# EXERCISE DETAILS:
Count the lines below containing "fixed"; state the number only.

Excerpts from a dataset
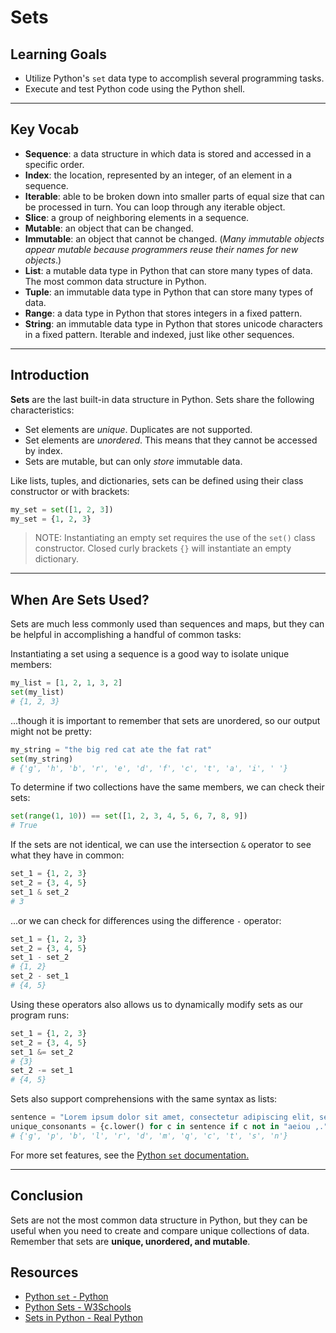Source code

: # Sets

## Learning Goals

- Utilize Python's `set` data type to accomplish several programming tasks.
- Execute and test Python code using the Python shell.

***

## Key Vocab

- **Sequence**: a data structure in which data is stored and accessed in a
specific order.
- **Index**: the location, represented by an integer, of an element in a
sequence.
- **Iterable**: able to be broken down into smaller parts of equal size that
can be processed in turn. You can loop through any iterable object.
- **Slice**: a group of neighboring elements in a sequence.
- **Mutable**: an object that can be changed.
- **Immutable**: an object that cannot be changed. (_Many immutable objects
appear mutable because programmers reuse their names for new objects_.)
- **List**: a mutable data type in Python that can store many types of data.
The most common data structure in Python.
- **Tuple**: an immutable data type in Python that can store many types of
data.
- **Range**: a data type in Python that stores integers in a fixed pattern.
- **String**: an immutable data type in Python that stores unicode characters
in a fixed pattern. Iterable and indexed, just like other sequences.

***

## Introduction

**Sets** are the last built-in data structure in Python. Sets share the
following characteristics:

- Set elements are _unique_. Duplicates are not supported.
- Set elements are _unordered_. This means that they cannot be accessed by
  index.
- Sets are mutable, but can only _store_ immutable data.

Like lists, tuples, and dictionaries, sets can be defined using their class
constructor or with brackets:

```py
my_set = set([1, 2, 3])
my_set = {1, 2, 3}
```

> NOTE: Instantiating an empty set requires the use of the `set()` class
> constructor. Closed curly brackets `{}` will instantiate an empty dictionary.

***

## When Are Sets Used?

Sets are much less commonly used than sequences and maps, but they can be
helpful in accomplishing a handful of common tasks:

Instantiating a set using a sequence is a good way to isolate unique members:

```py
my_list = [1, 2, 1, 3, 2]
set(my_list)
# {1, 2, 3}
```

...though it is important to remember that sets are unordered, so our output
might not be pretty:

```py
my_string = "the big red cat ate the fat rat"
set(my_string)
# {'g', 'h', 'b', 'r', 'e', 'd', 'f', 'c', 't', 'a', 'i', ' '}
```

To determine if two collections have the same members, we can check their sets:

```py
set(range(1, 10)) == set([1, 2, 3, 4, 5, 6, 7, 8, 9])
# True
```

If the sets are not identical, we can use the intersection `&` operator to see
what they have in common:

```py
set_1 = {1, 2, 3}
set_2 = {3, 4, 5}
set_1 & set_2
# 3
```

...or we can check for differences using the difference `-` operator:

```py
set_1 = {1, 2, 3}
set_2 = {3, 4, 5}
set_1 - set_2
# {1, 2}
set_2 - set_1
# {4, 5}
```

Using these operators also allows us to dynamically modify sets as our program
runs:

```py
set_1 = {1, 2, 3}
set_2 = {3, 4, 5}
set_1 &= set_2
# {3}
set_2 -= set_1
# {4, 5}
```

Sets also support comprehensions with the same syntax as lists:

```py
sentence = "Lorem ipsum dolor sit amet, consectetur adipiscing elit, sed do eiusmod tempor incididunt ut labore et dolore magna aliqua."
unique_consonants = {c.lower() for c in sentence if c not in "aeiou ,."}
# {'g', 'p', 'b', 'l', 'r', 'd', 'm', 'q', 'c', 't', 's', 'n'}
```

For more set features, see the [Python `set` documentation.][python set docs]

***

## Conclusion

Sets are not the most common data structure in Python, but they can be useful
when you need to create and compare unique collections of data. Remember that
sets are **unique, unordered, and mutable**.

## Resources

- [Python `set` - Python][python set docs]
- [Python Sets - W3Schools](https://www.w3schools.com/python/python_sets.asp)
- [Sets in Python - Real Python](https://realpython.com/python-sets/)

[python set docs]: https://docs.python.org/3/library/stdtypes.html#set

# TASK OUTPUT:
2